有墨汁在皮肤下游走。
“大哥,你的触须在融化……”镜中响起个陌生的声音,像是用无数根触须摩擦出来的嘶鸣,“雾泥巷的泥会吃掉所有外来的东西……”
大哥的触须突然剧烈抽搐,靠近床板缝隙的那截竟真的变得透明,像冰一样在融化。他闷哼一声,迅速收回触须,青光大盛才稳住形态,但触须尖已经少了一小截。
“碎花裙姐姐,你的花瓣蔫了,它们保护不了你了。”镜中女人的声音带着怜悯,“你看,红花瓣都变黑了……”
碎花裙女人猛地按住鬓角,那里的红花瓣确实失去了光泽,边缘泛起焦黑,像是被火烤过。她咬着牙从口袋里掏出另一把红花瓣,往床板外撒去,花瓣落在暗红色液体里,发出滋滋的灼烧声,液体瞬间褪去不少。
“李醒,你的铜铃在生锈,它快碎了。”镜中李醒的声音带着种诡异的平静,“这巷子会吞噬所有带灵气的东西,包括你的铃铛。”
我们齐齐看向李醒的铜铃,铃身确实蒙上了一层灰黑色,像是生锈了,连上面的纹路都变得模糊。李醒皱眉,将铜铃贴在眉心,银白的睫毛上泛起微光,铃身的锈迹才慢慢褪去,但他的脸色却白了几分。
“他们在瓦解我们的意志。”碎花裙女人低声说,声音因为用力而发紧,“镜子能放大恐惧,它在利用我们最在意的东西攻击我们。”
我的手,林墨的伤,大哥的本体,她的花瓣,李醒的铜铃——镜中人精准地找到了每个人的软肋。
床板外的血味越来越浓,地板上的暗红色液体已经积成了小小的水洼,那些水洼里开始浮现出人脸,跟刚才林墨在泥里看到的一模一样,眼睛是黑洞,嘴巴一张一合,像是在无声地求救。
“三点十五分快过了吗?”我问李醒,感觉自己的意识开始发飘,那些人脸让我想起回音镇被拖走的人,“规则1只说三点十五分要待在有玻璃窗的房间,不能让影子落地,没说要待多久……”

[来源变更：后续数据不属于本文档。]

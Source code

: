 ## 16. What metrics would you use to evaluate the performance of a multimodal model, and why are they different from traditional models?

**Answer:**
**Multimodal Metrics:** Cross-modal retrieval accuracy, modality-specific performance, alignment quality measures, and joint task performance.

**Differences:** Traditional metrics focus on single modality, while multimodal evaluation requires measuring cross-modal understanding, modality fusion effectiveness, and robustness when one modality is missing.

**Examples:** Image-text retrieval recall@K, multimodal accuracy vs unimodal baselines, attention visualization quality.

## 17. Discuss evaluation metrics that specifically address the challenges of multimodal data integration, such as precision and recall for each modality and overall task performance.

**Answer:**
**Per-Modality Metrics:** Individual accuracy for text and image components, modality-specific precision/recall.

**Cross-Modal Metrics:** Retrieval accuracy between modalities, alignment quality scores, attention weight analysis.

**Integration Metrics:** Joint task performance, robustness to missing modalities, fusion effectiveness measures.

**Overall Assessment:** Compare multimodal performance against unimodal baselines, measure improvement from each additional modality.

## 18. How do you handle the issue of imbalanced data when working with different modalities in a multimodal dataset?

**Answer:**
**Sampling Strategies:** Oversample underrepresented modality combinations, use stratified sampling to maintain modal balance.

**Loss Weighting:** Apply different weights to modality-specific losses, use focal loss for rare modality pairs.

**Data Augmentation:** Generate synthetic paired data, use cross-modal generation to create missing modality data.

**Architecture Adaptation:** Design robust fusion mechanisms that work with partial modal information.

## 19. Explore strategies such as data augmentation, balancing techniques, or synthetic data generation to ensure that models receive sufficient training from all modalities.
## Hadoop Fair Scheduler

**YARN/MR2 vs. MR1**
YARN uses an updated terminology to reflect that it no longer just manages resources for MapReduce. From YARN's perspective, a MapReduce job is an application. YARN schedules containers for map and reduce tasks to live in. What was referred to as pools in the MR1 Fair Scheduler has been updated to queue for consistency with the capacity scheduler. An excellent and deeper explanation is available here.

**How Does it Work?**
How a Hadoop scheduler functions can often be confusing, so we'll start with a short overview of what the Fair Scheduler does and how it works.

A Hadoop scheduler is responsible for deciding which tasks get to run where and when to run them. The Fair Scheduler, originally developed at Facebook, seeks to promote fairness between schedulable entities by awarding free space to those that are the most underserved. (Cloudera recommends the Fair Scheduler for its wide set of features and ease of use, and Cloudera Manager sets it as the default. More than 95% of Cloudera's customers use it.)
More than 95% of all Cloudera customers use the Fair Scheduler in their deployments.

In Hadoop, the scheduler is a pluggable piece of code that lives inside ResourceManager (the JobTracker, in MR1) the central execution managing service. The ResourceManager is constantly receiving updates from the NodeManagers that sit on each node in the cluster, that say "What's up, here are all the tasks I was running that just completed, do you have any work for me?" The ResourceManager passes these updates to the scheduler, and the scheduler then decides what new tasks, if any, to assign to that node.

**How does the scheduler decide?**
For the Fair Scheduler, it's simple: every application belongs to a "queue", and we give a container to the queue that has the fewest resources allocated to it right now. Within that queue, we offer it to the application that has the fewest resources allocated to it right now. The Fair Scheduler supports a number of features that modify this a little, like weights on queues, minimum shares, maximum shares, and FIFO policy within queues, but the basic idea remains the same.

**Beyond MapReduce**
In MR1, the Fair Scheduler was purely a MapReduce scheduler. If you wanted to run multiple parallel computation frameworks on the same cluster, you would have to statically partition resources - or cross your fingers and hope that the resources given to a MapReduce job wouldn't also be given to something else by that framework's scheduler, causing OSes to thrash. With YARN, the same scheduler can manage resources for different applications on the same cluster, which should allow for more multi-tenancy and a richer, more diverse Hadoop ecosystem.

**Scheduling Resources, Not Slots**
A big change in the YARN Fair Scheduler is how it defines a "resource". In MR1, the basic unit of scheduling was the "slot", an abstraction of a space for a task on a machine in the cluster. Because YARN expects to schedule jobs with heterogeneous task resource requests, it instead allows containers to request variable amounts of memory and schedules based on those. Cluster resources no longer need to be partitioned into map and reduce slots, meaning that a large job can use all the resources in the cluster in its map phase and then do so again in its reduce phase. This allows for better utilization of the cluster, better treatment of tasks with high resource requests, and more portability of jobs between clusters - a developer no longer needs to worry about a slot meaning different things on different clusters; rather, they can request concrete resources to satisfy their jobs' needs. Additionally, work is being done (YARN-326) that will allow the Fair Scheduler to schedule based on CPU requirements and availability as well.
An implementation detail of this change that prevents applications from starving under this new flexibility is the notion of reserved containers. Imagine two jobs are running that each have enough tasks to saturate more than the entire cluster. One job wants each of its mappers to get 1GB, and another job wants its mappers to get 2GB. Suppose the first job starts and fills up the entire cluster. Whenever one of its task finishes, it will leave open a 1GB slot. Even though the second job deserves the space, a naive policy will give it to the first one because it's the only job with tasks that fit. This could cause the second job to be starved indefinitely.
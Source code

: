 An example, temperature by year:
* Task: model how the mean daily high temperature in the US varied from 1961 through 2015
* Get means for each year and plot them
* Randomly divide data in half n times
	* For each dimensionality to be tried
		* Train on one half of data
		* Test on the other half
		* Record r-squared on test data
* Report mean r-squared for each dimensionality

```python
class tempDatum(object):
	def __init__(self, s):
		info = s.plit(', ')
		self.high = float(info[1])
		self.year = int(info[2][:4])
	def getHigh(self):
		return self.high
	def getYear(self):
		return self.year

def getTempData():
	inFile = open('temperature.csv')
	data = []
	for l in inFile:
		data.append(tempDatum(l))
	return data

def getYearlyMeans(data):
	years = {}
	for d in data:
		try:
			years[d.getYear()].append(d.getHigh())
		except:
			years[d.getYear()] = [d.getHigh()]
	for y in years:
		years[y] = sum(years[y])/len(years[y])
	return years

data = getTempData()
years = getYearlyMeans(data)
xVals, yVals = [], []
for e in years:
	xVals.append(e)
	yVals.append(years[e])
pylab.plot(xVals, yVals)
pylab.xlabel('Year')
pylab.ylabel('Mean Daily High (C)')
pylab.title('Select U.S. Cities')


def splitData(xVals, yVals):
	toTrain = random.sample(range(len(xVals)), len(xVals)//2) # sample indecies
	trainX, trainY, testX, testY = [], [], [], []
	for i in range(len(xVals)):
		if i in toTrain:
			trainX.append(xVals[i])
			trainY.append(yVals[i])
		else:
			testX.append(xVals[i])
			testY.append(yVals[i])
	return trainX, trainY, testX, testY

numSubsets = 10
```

李醒看了眼透过缝隙照进来的光线,窗外的天色似乎暗了些:“钟楼每小时响一次,下一次是四点十五分,在那之前,我们可能都得待在这儿。”
话音刚落,床板突然被整个掀开。
不是被那只白手掀开的,而是从外面来了一股巨大的力量,像掀锅盖似的将床板抛向墙角,发出震耳欲聋的响声。我们五人毫无遮掩地暴露在屋里,抬头就看见那个穿白大褂的人站在镜子前,背对着我们,手里正把玩着一根灰白色的头发,头发的另一端,深深扎在镜子里“他”的胸口。
而镜子里的五个“我们”,胸口都在流血,那些血顺着镜面往下流,在地板上汇成了刚才那滩暗红色的水洼。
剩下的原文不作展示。